Information supplied:

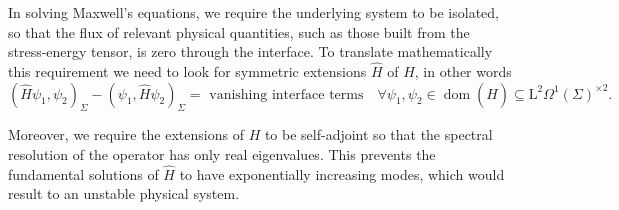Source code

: In solving Maxwell's equations, we require the underlying system to be isolated, so that the flux of relevant physical quantities, such as those built from the stress-energy tensor, is zero through the interface. To translate mathematically this requirement we need to look for symmetric extensions $\widehat{H}$ of $H$, in other words
\begin{equation}
(\widehat{H}\psi_1,\psi_2)_\Sigma-(\psi_1,\widehat{H}\psi_2)_\Sigma=\text{ vanishing interface terms}\quad \forall \psi_1,\psi_2\in\operatorname{dom}(\widehat{H})\subseteq\mathrm{L}^2\Omega^1(\Sigma)^{\times 2}.
\end{equation}

Moreover, we require the extensions of $H$ to be self-adjoint so that the spectral resolution of the operator has only real eigenvalues. This prevents the fundamental solutions of $\widehat{H}$ to have exponentially increasing modes, which would result to an unstable physical system.

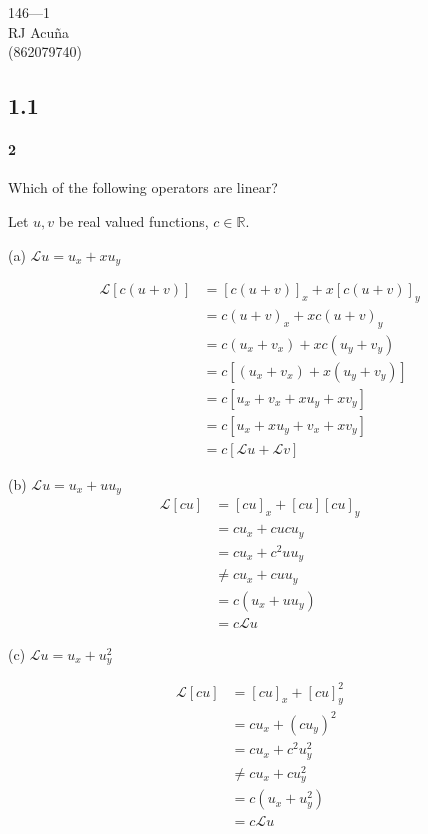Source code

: \documentclass{article}
\newcommand\R{\mathbb{R}}
\newcommand\Lin{\mathcal{L}}
\begin{document}
\begin{center}
  146---1\\
  RJ Acuña\\
  (862079740)
\end{center}
\subsection*{1.1}
\paragraph{2} Which of the following operators are linear?

Let $u,v$ be real valued functions, $c\in\R.$

(a) $\Lin u = u_x + xu_y$

\begin{align*}
  \Lin [c(u+v)] &= [c(u+v)]_x + x[c(u+v)]_y\\
              &= c(u+v)_x + xc(u+v)_y\\
              &= c(u_x+v_x) + xc(u_y+v_y)\\
              &= c[(u_x+v_x) + x(u_y+v_y)]\\
              &= c[u_x+v_x + xu_y+xv_y]\\
              &= c[u_x + xu_y +v_x + xv_y]\\
  &= c[\Lin u + \Lin v]
\end{align*}

(b) $\Lin u = u_x + uu_y$
\begin{align*}
  \Lin [cu] &= [cu]_x + [cu][cu]_y\\
            &= cu_x + cucu_y\\
            &= cu_x + c^2uu_y\\
            &\neq cu_x + cuu_y\\
            &= c(u_x + uu_y)\\
            &= c\Lin u
\end{align*}

(c) $\Lin u = u_x + u_y^2$

\begin{align*}
  \Lin [cu] &= [cu]_x + [cu]_y^2\\
            &= cu_x + (cu_y)^2\\
            &= cu_x + c^2u_y^2\\
            &\neq cu_x + cu_y^2\\
            &= c(u_x + u_y^2)\\
            &= c\Lin u
\end{align*}
\end{document}
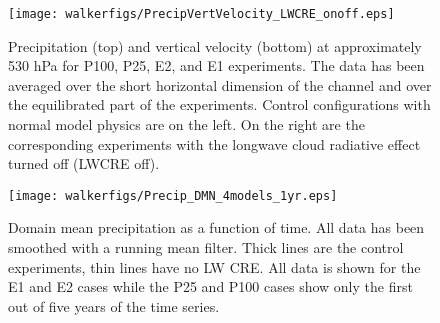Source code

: \documentclass[11pt]{article}   	%
\begin{document}


\begin{figure}
  \centering
      \texttt{[image: walkerfigs/PrecipVertVelocity\_LWCRE\_onoff.eps]}
  \caption{Precipitation (top) and vertical velocity (bottom) at approximately 530 hPa for P100, P25, E2, and E1 experiments.  
  The data has been averaged over the short horizontal dimension of the channel and over the 
  equilibrated part of the experiments.  Control configurations with normal model physics are on the 
  left.  On the right are the corresponding experiments with the longwave cloud radiative effect turned
  off (LWCRE off).}
  \label{fig:precip_vertvel}
\end{figure}
%
%
%

\begin{figure}
  \centering
      \texttt{[image: walkerfigs/Precip\_DMN\_4models\_1yr.eps]}
  \caption{Domain mean precipitation as a function of time.  All data has been smoothed with a running mean filter.  
  Thick lines are the control experiments, thin lines have no LW CRE.  All data is shown for the E1 and E2 cases
  while the P25 and P100 cases show only the first out of five years of the time series.}
    \label{fig:precip_dom_mn}
\end{figure}
\end{document}
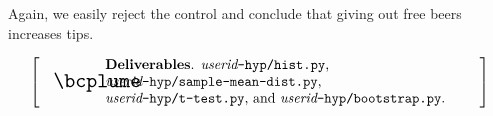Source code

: \documentclass[titlepage]{tufte-book}
\makeatletter
\newenvironment{callout}[1]{
\[
  \left[
      \begin{tabular}{@{\quad}m{.05\textwidth}@{\qquad}m{.75\textwidth}@{\quad}}
        \scalebox{1.5}{#1} & 
          \raggedright%
}
{
      \end{tabular}
    \right]
\]
}
\makeatother
\begin{document}
\begin{fullwidth}
Again, we easily reject the control and conclude that giving out free beers increases tips.

\begin{callout}{\bcplume}
{\bf Deliverables}. {\em userid}{\tt -hyp/hist.py}, {\em userid}{\tt -hyp/sample-mean-dist.py}, {\em userid}{\tt -hyp/t-test.py}, and {\em userid}{\tt -hyp/bootstrap.py}.
\end{callout}

\end{fullwidth}
\end{document}

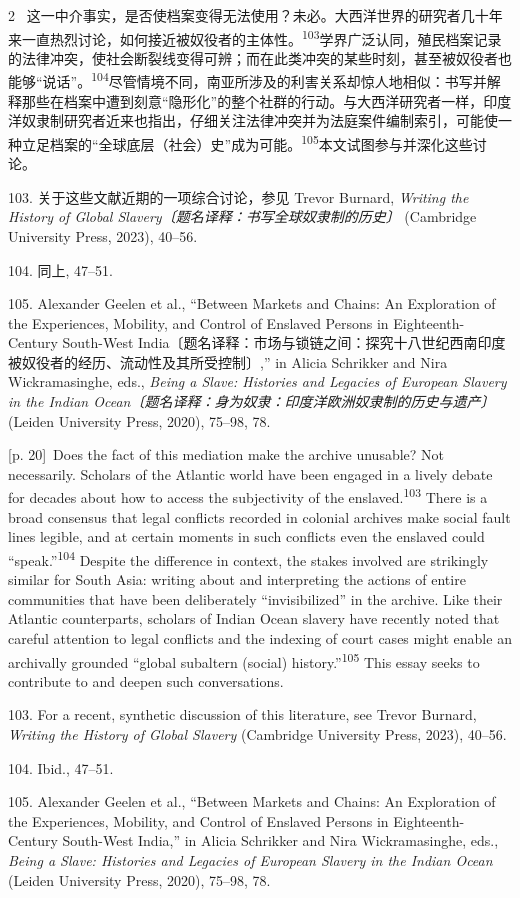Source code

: \documentclass[10pt,a4paper]{article}
\begin{document}
\begin{paracol}{2}
\switchcolumn*
{\scriptsize\color{gray} [p. 20]}\ 这一中介事实，是否使档案变得无法使用？未必。大西洋世界的研究者几十年来一直热烈讨论，如何接近被奴役者的主体\mbox{性。\textsuperscript{103}}学界广泛认同，殖民档案记录的法律冲突，使社会断裂线变得可辨；而在此类冲突的某些时刻，甚至被奴役者也能够“说话”。\nobreak\textsuperscript{104}尽管情境不同，南亚所涉及的利害关系却惊人地相似：书写并解释那些在档案中遭到刻意“隐形化”的整个社群的行动。与大西洋研究者一样，印度洋奴隶制研究者近来也指出，仔细关注法律冲突并为法庭案件编制索引，可能使一种立足档案的“全球底层（社会）史”成为可\mbox{能。\textsuperscript{105}}本文试图参与并深化这些讨论。\par{\small 103. 关于这些文献近期的一项综合讨论，参见 Trevor Burnard, \textit{Writing the History of Global Slavery〔题名译释：书写全球奴隶制的历史〕} (Cambridge University Press, 2023), 40–56.\par}{\small 104. 同上, 47–51.\par}{\small 105. Alexander Geelen et al., “Between Markets and Chains: An Exploration of the Experiences, Mobility, and Control of Enslaved Persons in Eighteenth-Century South-West India〔题名译释：市场与锁链之间：探究十八世纪西南印度被奴役者的经历、流动性及其所受控制〕,” in Alicia Schrikker and Nira Wickramasinghe, eds., \textit{Being a Slave: Histories and Legacies of European Slavery in the Indian Ocean〔题名译释：身为奴隶：印度洋欧洲奴隶制的历史与遗产〕} (Leiden University Press, 2020), 75–98, 78.\par}
\switchcolumn
{\scriptsize\color{gray} [p. 20]}\ Does the fact of this mediation make the archive unusable? Not necessarily. Scholars of the Atlantic world have been engaged in a lively debate for decades about how to access the subjectivity of the enslaved.\nobreak\textsuperscript{103} There is a broad consensus that legal conflicts recorded in colonial archives make social fault lines legible, and at certain moments in such conflicts even the enslaved could “speak.”\nobreak\textsuperscript{104} Despite the difference in context, the stakes involved are strikingly similar for South Asia: writing about and interpreting the actions of entire communities that have been deliberately “invisibilized” in the archive. Like their Atlantic counterparts, scholars of Indian Ocean slavery have recently noted that careful attention to legal conflicts and the indexing of court cases might enable an archivally grounded “global subaltern (social) history.”\nobreak\textsuperscript{105} This essay seeks to contribute to and deepen such conversations.\par{\small 103. For a recent, synthetic discussion of this literature, see Trevor Burnard, \textit{Writing the History of Global Slavery} (Cambridge University Press, 2023), 40–56.\par}{\small 104. Ibid., 47–51.\par}{\small 105. Alexander Geelen et al., “Between Markets and Chains: An Exploration of the Experiences, Mobility, and Control of Enslaved Persons in Eighteenth-Century South-West India,” in Alicia Schrikker and Nira Wickramasinghe, eds., \textit{Being a Slave: Histories and Legacies of European Slavery in the Indian Ocean} (Leiden University Press, 2020), 75–98, 78.\par}

\end{paracol}
\end{document}
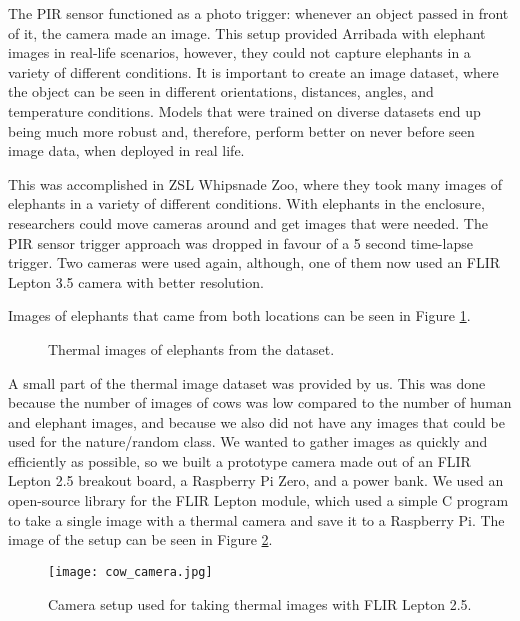 The PIR sensor functioned as a photo trigger: whenever an object passed in front of it, the camera made an image.
This setup provided Arribada with elephant images in real-life scenarios, however, they could not capture elephants in a variety of different conditions. 
It is important to create an image dataset, where the object can be seen in different orientations, distances, angles, and temperature conditions.
Models that were trained on diverse datasets end up being much more robust and, therefore, perform better on never before seen image data, when deployed in real life.

This was accomplished in ZSL Whipsnade Zoo, where they took many images of elephants in a variety of different conditions\cite{dataset_collection}.
With elephants in the enclosure, researchers could move cameras around and get images that were needed.
The PIR sensor trigger approach was dropped in favour of a 5 second time-lapse trigger.
Two cameras were used again, although, one of them now used an FLIR Lepton 3.5 camera with better resolution.

Images of elephants that came from both locations can be seen in Figure \ref{four_elephants}.
\newline
\begin{figure}[ht]
    \centering
    \caption{Thermal images of elephants from the dataset.}
    \label{four_elephants}
\end{figure}


A small part of the thermal image dataset was provided by us. This was done because the number of images of cows was low compared to the number of human and elephant images, and because we also did not have any images that could be used for the nature/random class.
We wanted to gather images as quickly and efficiently as possible, so we built a prototype camera made out of an FLIR Lepton 2.5 breakout board, a Raspberry Pi Zero, and a power bank.
We used an open-source library \cite{flir_github} for the FLIR Lepton module, which used a simple C program to take a single image with a thermal camera and save it to a Raspberry Pi.
The image of the setup can be seen in Figure \ref{cow_camera}.
\newline
\begin{figure}[ht]
    \centering
    \texttt{[image: cow\_camera.jpg]} 
    \caption{Camera setup used for taking thermal images with FLIR Lepton 2.5.}
    \label{cow_camera}
\end{figure}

Problem requirements: Set down only the lines running from the line with "The image of" to the end of the entries above, both included, exactly as they stand.

Exercise result:
The image of the setup can be seen in Figure \ref{cow_camera}.
\newline
\begin{figure}[ht]
    \centering
    \texttt{[image: cow\_camera.jpg]} 
    \caption{Camera setup used for taking thermal images with FLIR Lepton 2.5.}
    \label{cow_camera}
\end{figure}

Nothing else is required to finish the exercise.